The entries below must be repeated exactly. None may be skipped.

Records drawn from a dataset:
____________
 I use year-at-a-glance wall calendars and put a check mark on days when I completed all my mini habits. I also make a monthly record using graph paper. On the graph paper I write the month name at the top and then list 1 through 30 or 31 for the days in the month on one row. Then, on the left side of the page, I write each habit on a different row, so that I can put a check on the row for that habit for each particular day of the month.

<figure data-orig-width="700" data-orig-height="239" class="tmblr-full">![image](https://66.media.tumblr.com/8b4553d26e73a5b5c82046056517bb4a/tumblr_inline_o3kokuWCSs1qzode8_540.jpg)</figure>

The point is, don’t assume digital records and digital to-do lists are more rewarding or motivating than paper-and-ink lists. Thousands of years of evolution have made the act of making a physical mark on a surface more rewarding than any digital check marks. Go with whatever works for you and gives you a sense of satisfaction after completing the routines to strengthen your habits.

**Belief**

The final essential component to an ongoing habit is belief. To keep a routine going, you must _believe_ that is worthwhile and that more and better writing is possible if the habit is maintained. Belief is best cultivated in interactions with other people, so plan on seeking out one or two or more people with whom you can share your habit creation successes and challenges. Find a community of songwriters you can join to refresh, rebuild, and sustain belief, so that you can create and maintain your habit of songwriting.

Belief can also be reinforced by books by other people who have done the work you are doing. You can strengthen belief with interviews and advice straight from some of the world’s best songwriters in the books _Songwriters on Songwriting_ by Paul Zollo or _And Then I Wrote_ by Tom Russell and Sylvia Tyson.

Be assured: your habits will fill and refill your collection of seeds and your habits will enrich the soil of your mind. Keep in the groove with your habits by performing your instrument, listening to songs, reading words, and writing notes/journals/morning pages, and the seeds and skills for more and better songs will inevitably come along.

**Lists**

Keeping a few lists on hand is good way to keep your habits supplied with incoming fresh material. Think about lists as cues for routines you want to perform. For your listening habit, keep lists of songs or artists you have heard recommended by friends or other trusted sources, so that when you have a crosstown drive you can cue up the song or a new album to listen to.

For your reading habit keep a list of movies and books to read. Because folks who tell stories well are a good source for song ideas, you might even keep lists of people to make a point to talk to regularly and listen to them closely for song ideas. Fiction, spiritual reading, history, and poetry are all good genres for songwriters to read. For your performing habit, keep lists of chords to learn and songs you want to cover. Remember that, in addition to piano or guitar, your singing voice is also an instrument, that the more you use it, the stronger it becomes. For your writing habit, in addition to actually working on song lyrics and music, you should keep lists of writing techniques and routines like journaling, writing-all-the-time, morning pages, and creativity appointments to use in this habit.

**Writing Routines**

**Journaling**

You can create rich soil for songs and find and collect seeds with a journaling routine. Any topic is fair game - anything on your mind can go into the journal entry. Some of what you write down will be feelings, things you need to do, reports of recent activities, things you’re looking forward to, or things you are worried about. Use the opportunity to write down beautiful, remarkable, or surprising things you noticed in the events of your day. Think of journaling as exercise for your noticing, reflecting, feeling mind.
____________
Task answer
 I use year-at-a-glance wall calendars and put a check mark on days when I completed all my mini habits. I also make a monthly record using graph paper. On the graph paper I write the month name at the top and then list 1 through 30 or 31 for the days in the month on one row. Then, on the left side of the page, I write each habit on a different row, so that I can put a check on the row for that habit for each particular day of the month.

<figure data-orig-width="700" data-orig-height="239" class="tmblr-full">![image](https://66.media.tumblr.com/8b4553d26e73a5b5c82046056517bb4a/tumblr_inline_o3kokuWCSs1qzode8_540.jpg)</figure>

The point is, don’t assume digital records and digital to-do lists are more rewarding or motivating than paper-and-ink lists. Thousands of years of evolution have made the act of making a physical mark on a surface more rewarding than any digital check marks. Go with whatever works for you and gives you a sense of satisfaction after completing the routines to strengthen your habits.

**Belief**

The final essential component to an ongoing habit is belief. To keep a routine going, you must _believe_ that is worthwhile and that more and better writing is possible if the habit is maintained. Belief is best cultivated in interactions with other people, so plan on seeking out one or two or more people with whom you can share your habit creation successes and challenges. Find a community of songwriters you can join to refresh, rebuild, and sustain belief, so that you can create and maintain your habit of songwriting.

Belief can also be reinforced by books by other people who have done the work you are doing. You can strengthen belief with interviews and advice straight from some of the world’s best songwriters in the books _Songwriters on Songwriting_ by Paul Zollo or _And Then I Wrote_ by Tom Russell and Sylvia Tyson.

Be assured: your habits will fill and refill your collection of seeds and your habits will enrich the soil of your mind. Keep in the groove with your habits by performing your instrument, listening to songs, reading words, and writing notes/journals/morning pages, and the seeds and skills for more and better songs will inevitably come along.

**Lists**

Keeping a few lists on hand is good way to keep your habits supplied with incoming fresh material. Think about lists as cues for routines you want to perform. For your listening habit, keep lists of songs or artists you have heard recommended by friends or other trusted sources, so that when you have a crosstown drive you can cue up the song or a new album to listen to.

For your reading habit keep a list of movies and books to read. Because folks who tell stories well are a good source for song ideas, you might even keep lists of people to make a point to talk to regularly and listen to them closely for song ideas. Fiction, spiritual reading, history, and poetry are all good genres for songwriters to read. For your performing habit, keep lists of chords to learn and songs you want to cover. Remember that, in addition to piano or guitar, your singing voice is also an instrument, that the more you use it, the stronger it becomes. For your writing habit, in addition to actually working on song lyrics and music, you should keep lists of writing techniques and routines like journaling, writing-all-the-time, morning pages, and creativity appointments to use in this habit.

**Writing Routines**

**Journaling**

You can create rich soil for songs and find and collect seeds with a journaling routine. Any topic is fair game - anything on your mind can go into the journal entry. Some of what you write down will be feelings, things you need to do, reports of recent activities, things you’re looking forward to, or things you are worried about. Use the opportunity to write down beautiful, remarkable, or surprising things you noticed in the events of your day. Think of journaling as exercise for your noticing, reflecting, feeling mind.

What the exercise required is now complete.